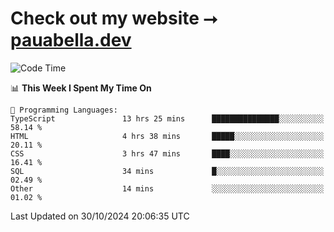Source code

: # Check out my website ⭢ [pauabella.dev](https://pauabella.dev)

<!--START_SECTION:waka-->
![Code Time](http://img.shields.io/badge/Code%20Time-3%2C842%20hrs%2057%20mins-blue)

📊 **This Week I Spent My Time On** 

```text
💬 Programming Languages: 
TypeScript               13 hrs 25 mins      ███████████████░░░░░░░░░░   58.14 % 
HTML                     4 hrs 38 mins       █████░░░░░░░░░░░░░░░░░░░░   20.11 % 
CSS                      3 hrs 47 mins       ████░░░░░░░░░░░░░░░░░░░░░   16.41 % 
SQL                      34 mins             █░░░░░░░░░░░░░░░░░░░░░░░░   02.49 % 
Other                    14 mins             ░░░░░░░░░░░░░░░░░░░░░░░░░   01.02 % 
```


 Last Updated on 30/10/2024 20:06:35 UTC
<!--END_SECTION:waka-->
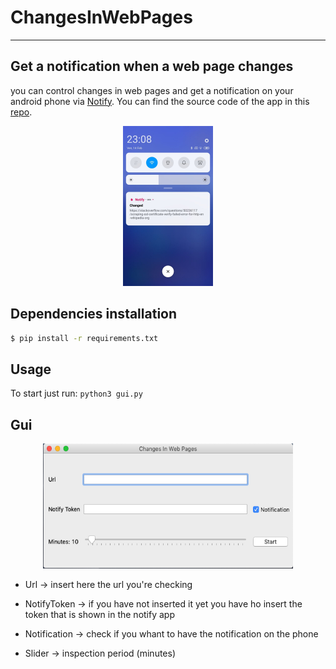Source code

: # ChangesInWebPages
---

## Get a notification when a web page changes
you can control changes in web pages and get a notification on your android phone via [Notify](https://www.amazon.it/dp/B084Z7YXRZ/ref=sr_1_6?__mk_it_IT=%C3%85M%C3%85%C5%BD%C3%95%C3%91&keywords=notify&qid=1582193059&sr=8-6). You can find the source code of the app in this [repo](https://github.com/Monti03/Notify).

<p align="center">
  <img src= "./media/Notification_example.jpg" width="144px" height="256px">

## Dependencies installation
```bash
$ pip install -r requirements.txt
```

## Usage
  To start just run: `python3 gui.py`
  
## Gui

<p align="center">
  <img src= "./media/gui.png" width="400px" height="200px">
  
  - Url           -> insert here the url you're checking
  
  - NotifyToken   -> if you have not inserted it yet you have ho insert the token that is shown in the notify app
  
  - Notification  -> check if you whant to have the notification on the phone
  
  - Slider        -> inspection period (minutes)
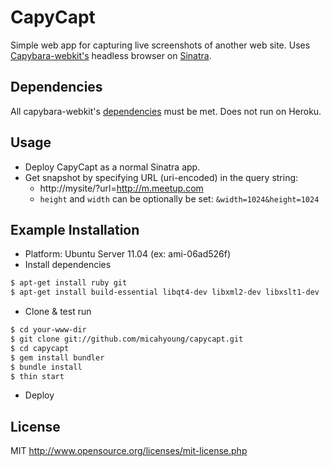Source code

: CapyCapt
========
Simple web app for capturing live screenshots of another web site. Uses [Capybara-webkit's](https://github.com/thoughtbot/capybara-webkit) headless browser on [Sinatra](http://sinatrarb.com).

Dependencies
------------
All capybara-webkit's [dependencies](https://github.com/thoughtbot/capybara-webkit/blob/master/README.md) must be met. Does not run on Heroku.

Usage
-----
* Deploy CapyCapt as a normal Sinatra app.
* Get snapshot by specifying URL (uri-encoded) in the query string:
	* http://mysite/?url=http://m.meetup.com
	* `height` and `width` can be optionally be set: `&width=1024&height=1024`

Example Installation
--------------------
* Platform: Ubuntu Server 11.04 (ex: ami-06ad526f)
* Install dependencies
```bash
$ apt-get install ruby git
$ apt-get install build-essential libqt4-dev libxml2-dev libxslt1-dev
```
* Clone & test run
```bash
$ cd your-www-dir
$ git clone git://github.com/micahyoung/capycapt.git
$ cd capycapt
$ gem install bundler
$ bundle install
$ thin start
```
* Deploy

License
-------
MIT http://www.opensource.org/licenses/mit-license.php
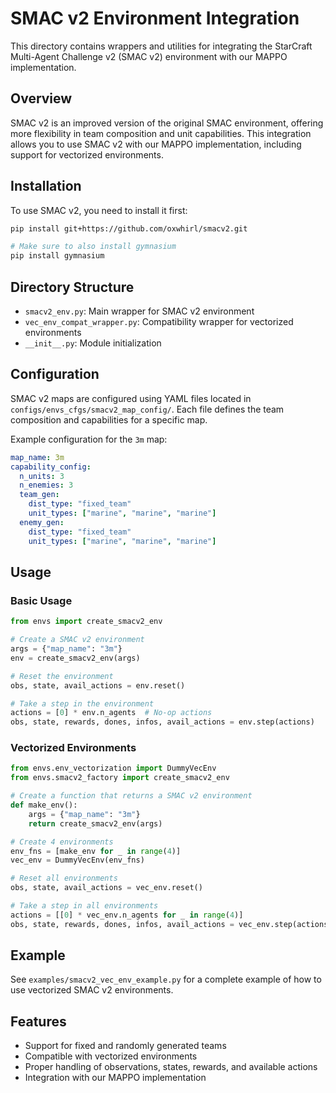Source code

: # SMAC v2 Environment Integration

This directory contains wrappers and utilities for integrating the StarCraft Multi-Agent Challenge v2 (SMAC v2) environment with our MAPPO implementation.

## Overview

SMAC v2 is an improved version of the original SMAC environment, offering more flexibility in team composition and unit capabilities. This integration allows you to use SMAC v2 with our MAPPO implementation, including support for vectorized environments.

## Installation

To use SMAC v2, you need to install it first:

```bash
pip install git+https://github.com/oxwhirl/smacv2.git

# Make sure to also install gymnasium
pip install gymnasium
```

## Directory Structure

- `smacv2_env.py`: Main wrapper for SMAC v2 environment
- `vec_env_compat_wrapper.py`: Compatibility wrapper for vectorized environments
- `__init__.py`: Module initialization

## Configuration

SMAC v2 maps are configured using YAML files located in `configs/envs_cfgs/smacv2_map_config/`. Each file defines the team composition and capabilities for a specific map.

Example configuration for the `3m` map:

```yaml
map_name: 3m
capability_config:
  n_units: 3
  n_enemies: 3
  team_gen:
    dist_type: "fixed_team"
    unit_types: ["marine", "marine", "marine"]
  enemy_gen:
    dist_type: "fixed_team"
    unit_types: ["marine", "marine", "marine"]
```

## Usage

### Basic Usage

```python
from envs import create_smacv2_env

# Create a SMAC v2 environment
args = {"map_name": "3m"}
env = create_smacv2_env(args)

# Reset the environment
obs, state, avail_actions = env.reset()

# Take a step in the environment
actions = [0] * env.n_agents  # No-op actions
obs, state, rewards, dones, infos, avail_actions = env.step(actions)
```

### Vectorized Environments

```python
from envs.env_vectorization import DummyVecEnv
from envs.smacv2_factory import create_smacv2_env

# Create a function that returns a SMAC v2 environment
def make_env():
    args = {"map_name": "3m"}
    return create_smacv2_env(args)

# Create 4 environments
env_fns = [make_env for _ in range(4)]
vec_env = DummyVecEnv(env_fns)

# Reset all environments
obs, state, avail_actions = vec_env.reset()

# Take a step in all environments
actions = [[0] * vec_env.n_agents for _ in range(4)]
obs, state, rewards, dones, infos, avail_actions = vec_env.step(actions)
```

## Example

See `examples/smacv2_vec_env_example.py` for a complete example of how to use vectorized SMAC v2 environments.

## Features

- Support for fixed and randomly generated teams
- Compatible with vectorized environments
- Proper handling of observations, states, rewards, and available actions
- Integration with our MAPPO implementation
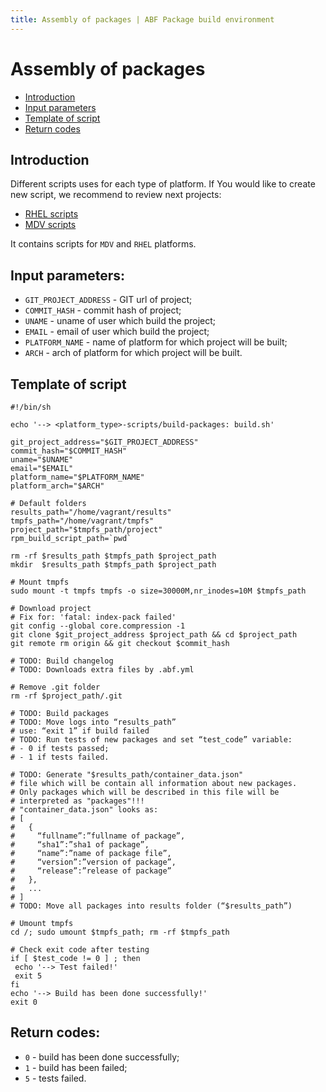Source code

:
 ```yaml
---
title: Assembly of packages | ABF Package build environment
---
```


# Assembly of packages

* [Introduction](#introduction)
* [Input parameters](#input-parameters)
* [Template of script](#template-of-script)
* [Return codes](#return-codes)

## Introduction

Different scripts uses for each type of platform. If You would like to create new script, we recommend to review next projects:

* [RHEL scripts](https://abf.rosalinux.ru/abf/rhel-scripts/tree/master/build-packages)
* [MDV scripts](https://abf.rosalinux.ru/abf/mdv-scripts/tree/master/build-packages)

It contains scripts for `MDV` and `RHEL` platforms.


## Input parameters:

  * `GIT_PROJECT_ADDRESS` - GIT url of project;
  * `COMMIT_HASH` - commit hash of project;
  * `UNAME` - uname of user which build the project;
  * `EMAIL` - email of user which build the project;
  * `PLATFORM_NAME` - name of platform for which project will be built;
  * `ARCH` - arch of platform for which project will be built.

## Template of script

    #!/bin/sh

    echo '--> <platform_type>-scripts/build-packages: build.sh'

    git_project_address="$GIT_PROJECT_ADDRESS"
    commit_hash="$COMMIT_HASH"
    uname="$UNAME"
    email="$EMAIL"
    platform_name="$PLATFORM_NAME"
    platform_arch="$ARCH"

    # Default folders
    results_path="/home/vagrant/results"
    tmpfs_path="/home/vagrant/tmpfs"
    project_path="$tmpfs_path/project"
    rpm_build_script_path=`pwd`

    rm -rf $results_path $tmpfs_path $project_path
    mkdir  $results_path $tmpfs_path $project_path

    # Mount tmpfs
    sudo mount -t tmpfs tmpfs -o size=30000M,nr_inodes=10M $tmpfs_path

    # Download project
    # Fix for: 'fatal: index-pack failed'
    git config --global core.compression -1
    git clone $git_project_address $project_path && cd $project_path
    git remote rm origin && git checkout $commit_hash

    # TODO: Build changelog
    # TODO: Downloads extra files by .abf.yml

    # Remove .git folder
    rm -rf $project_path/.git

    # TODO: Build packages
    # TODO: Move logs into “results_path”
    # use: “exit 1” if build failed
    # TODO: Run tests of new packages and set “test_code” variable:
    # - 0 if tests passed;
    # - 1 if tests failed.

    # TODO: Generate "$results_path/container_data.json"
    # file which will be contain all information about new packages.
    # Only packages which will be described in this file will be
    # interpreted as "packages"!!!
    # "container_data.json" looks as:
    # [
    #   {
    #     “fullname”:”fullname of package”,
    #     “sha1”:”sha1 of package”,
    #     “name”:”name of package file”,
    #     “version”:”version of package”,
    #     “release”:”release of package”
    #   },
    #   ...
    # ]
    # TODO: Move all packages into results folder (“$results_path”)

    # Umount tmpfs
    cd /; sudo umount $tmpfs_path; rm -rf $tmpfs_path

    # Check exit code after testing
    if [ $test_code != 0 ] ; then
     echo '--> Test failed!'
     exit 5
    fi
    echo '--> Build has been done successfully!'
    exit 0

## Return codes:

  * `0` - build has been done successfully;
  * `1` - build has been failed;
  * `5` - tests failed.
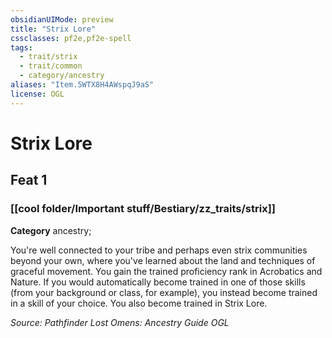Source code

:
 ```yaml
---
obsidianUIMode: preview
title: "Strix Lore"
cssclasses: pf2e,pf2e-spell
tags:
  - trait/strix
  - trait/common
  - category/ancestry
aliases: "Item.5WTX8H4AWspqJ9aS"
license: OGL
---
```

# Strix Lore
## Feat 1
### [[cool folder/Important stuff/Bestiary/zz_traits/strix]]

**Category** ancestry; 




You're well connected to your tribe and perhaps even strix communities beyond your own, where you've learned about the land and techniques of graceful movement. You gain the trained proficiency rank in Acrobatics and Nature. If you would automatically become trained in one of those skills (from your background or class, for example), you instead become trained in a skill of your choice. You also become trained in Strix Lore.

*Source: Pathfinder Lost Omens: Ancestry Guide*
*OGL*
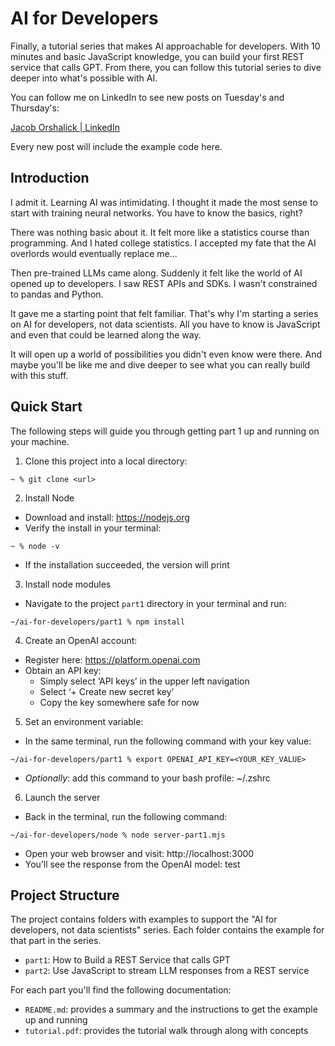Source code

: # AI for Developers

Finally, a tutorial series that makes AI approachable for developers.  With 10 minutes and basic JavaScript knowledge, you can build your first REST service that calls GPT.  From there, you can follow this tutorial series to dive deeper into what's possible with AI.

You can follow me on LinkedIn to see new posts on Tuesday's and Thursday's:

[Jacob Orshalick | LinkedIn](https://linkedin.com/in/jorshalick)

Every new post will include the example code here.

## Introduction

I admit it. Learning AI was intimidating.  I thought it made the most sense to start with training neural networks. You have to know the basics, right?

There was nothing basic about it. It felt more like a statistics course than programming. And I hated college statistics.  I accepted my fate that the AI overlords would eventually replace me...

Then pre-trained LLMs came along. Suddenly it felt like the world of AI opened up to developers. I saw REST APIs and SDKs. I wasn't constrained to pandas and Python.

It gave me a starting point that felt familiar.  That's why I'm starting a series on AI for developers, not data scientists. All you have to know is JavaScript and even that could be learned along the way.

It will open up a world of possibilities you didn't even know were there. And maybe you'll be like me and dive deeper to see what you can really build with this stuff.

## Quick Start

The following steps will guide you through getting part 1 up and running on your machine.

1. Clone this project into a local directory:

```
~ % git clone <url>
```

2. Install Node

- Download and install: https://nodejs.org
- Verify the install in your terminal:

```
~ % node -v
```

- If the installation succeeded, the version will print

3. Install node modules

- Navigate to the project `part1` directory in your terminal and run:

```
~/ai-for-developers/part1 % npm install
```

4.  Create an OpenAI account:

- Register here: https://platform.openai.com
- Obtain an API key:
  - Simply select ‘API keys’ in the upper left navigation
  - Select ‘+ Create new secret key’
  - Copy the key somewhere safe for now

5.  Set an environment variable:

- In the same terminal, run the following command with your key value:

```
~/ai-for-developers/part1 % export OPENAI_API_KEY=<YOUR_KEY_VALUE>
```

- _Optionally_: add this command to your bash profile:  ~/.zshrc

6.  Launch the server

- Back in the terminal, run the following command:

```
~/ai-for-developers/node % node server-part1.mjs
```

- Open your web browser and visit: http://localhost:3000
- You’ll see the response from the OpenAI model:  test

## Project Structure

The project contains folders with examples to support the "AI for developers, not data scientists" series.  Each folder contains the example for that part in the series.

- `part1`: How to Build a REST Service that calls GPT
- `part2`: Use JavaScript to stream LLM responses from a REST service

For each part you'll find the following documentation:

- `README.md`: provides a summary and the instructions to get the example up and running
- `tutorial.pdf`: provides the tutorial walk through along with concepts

GOAL OF THE EXERCISE » Filter the listing down to the lines holding the word "through", and return those.

COMPLETED TASK »
The following steps will guide you through getting part 1 up and running on your machine.
- `tutorial.pdf`: provides the tutorial walk through along with concepts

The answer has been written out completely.